Stored data entries
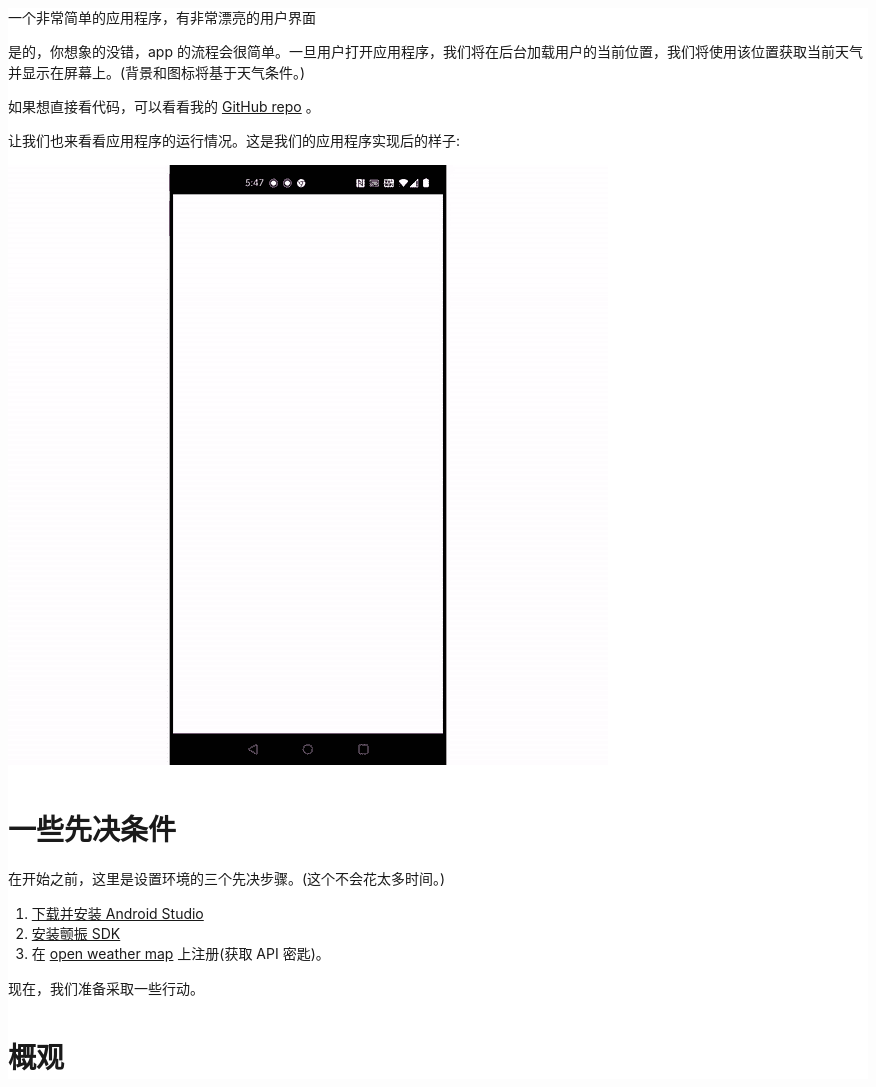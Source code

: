 一个非常简单的应用程序，有非常漂亮的用户界面

是的，你想象的没错，app 的流程会很简单。一旦用户打开应用程序，我们将在后台加载用户的当前位置，我们将使用该位置获取当前天气并显示在屏幕上。(背景和图标将基于天气条件。)

如果想直接看代码，可以看看我的 [GitHub repo](https://github.com/MadhavBahl/Flutter-Simple-Weather) 。

让我们也来看看应用程序的运行情况。这是我们的应用程序实现后的样子:

![](img/89ca90a39f216c9d8a768c4c10bcbd28.png)

# 一些先决条件

在开始之前，这里是设置环境的三个先决步骤。(这个不会花太多时间。)

1.  [下载并安装 Android Studio](https://developer.android.com/studio)
2.  [安装颤振 SDK](https://flutter.dev/docs/get-started/install)
3.  在 [open weather map](https://openweathermap.org/api.) 上注册(获取 API 密匙)。

现在，我们准备采取一些行动。

# 概观
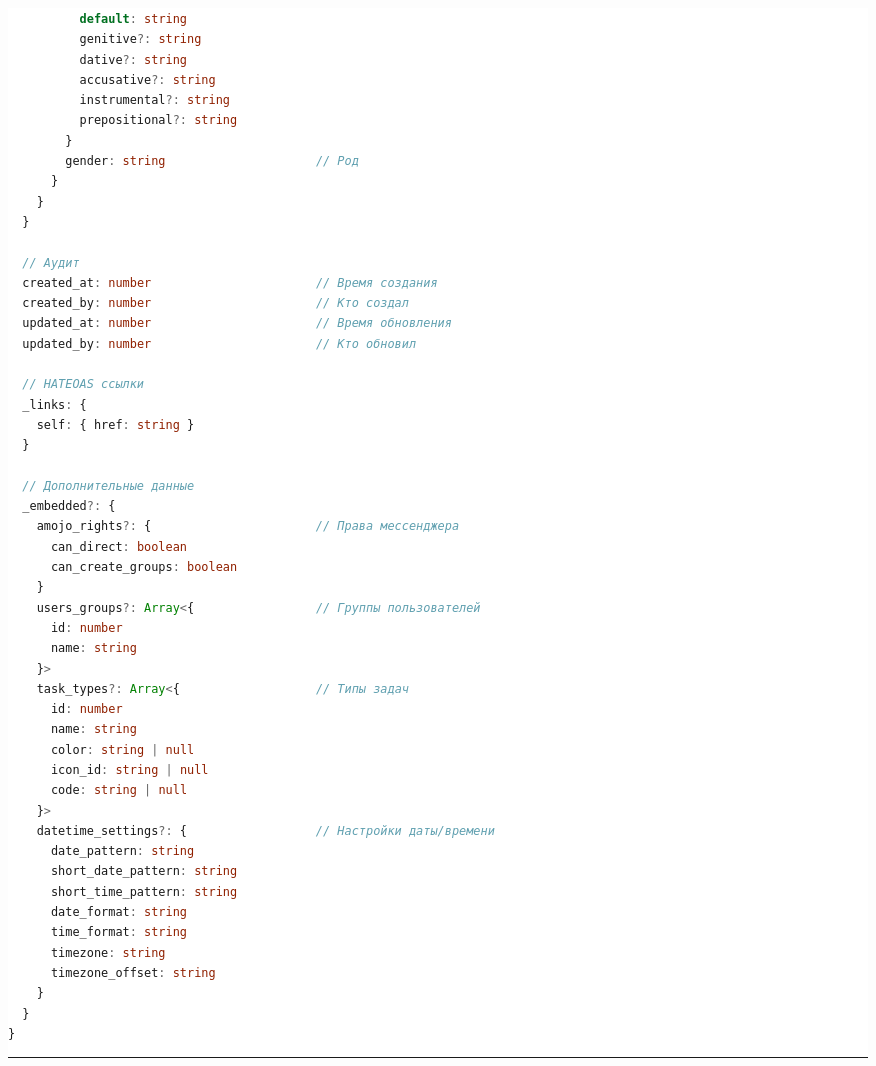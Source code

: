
 ```typescript
          default: string
          genitive?: string
          dative?: string
          accusative?: string
          instrumental?: string
          prepositional?: string
        }
        gender: string                     // Род
      }
    }
  }

  // Аудит
  created_at: number                       // Время создания
  created_by: number                       // Кто создал
  updated_at: number                       // Время обновления
  updated_by: number                       // Кто обновил

  // HATEOAS ссылки
  _links: {
    self: { href: string }
  }

  // Дополнительные данные
  _embedded?: {
    amojo_rights?: {                       // Права мессенджера
      can_direct: boolean
      can_create_groups: boolean
    }
    users_groups?: Array<{                 // Группы пользователей
      id: number
      name: string
    }>
    task_types?: Array<{                   // Типы задач
      id: number
      name: string
      color: string | null
      icon_id: string | null
      code: string | null
    }>
    datetime_settings?: {                  // Настройки даты/времени
      date_pattern: string
      short_date_pattern: string
      short_time_pattern: string
      date_format: string
      time_format: string
      timezone: string
      timezone_offset: string
    }
  }
}
```

---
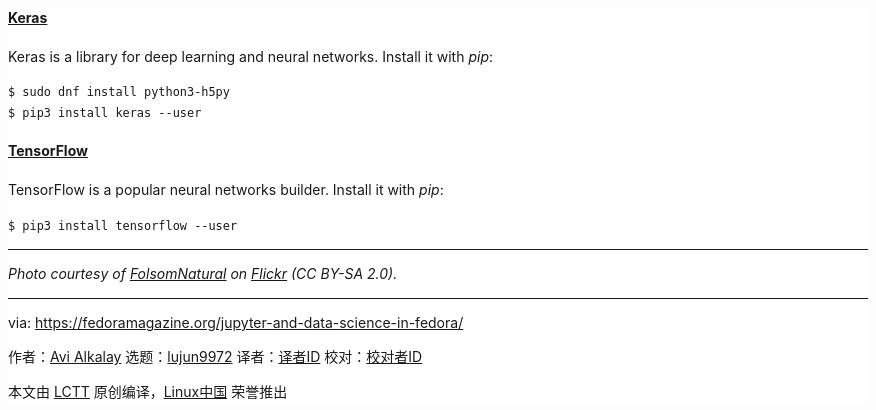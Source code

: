 #### [Keras][18]

Keras is a library for deep learning and neural networks. Install it with _pip_:

```
$ sudo dnf install python3-h5py
$ pip3 install keras --user
```

#### [TensorFlow][19]

TensorFlow is a popular neural networks builder. Install it with _pip_:

```
$ pip3 install tensorflow --user
```

* * *

_Photo courtesy of [FolsomNatural][20] on [Flickr][21] (CC BY-SA 2.0)._

--------------------------------------------------------------------------------

via: https://fedoramagazine.org/jupyter-and-data-science-in-fedora/

作者：[Avi Alkalay][a]
选题：[lujun9972][b]
译者：[译者ID](https://github.com/译者ID)
校对：[校对者ID](https://github.com/校对者ID)

本文由 [LCTT](https://github.com/LCTT/TranslateProject) 原创编译，[Linux中国](https://linux.cn/) 荣誉推出

[a]: https://fedoramagazine.org/author/aviram/
[b]: https://github.com/lujun9972
[1]: https://fedoramagazine.org/wp-content/uploads/2019/06/jupyter-816x345.jpg
[2]: http://mathjax.org
[3]: https://fedoramagazine.org/howto-use-sudo/
[4]: https://avi.alkalay.net/articlefiles/2018/07/jupyter-fedora.png
[5]: https://fedoramagazine.org/wp-content/uploads/2019/06/gradient-descent-cost-function-optimization.png
[6]: https://seaborn.pydata.org/_images/regression_marginals.png
[7]: https://www.statsmodels.org/
[8]: https://www.statsmodels.org/stable/examples/index.html#stats
[9]: https://fedoramagazine.org/wp-content/uploads/2019/06/time-series.png
[10]: https://scikit-learn.org/stable/
[11]: https://scikit-learn.org/stable/supervised_learning.html#supervised-learning
[12]: https://xgboost.ai
[13]: https://xgboost.readthedocs.io/en/latest/gpu/index.html
[14]: https://imbalanced-learn.readthedocs.io
[15]: https://www.nltk.org
[16]: https://github.com/slundberg/shap
[17]: https://raw.githubusercontent.com/slundberg/shap/master/docs/artwork/shap_diagram.png
[18]: https://keras.io
[19]: https://www.tensorflow.org
[20]: https://www.flickr.com/photos/87249144@N08/
[21]: https://www.flickr.com/photos/87249144@N08/45871861611/


[#]: collector: (lujun9972)
[#]: translator: (chen-ni)
[#]: reviewer: ( )
[#]: publisher: ( )
[#]: url: ( )
[#]: subject: (Jupyter and data science in Fedora)
[#]: via: (https://fedoramagazine.org/jupyter-and-data-science-in-fedora/)
[#]: author: (Avi Alkalay https://fedoramagazine.org/author/aviram/)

▶ _ASSIGNMENT_: Extract from the records above the lines from the one containing "校对：[校对者ID](https://github.com/校对者ID)" to the one containing "[18]: https://keras.io", both lines included, exactly as they appear and with nothing else.

▶ _WRITTEN RESPONSE_:
校对：[校对者ID](https://github.com/校对者ID)

本文由 [LCTT](https://github.com/LCTT/TranslateProject) 原创编译，[Linux中国](https://linux.cn/) 荣誉推出

[a]: https://fedoramagazine.org/author/aviram/
[b]: https://github.com/lujun9972
[1]: https://fedoramagazine.org/wp-content/uploads/2019/06/jupyter-816x345.jpg
[2]: http://mathjax.org
[3]: https://fedoramagazine.org/howto-use-sudo/
[4]: https://avi.alkalay.net/articlefiles/2018/07/jupyter-fedora.png
[5]: https://fedoramagazine.org/wp-content/uploads/2019/06/gradient-descent-cost-function-optimization.png
[6]: https://seaborn.pydata.org/_images/regression_marginals.png
[7]: https://www.statsmodels.org/
[8]: https://www.statsmodels.org/stable/examples/index.html#stats
[9]: https://fedoramagazine.org/wp-content/uploads/2019/06/time-series.png
[10]: https://scikit-learn.org/stable/
[11]: https://scikit-learn.org/stable/supervised_learning.html#supervised-learning
[12]: https://xgboost.ai
[13]: https://xgboost.readthedocs.io/en/latest/gpu/index.html
[14]: https://imbalanced-learn.readthedocs.io
[15]: https://www.nltk.org
[16]: https://github.com/slundberg/shap
[17]: https://raw.githubusercontent.com/slundberg/shap/master/docs/artwork/shap_diagram.png
[18]: https://keras.io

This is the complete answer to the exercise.